Exercise objective ->
Give the number of lines in the entries below that contain "Flutter". Write nothing besides it.
------------
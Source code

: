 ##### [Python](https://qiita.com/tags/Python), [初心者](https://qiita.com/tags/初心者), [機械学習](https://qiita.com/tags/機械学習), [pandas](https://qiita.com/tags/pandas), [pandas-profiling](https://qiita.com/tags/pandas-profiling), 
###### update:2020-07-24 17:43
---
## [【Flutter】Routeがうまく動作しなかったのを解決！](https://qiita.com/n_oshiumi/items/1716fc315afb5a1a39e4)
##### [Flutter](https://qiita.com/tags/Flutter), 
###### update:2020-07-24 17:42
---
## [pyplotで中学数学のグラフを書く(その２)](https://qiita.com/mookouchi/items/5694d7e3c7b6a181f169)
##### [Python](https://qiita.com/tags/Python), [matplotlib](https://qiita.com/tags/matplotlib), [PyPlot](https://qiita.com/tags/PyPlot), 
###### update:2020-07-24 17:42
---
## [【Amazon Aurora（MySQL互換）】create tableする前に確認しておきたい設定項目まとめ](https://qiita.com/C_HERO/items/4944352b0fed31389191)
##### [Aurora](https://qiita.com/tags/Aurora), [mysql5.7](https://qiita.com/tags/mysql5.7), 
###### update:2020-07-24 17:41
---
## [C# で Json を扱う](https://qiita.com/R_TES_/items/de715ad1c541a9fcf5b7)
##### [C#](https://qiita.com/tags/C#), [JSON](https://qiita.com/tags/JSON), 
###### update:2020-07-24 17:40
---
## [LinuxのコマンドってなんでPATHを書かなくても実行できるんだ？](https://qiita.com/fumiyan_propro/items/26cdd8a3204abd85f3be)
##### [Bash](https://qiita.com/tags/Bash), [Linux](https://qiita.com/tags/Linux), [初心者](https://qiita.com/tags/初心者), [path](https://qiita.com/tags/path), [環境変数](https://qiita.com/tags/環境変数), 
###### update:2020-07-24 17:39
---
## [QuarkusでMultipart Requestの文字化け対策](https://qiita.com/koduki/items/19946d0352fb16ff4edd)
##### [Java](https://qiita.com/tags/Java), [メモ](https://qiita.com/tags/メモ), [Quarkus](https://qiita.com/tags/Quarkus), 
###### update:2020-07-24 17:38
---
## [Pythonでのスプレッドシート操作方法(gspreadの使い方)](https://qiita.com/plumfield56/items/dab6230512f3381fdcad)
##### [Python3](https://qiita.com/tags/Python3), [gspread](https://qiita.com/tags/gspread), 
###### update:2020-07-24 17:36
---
------------
Response area ->
2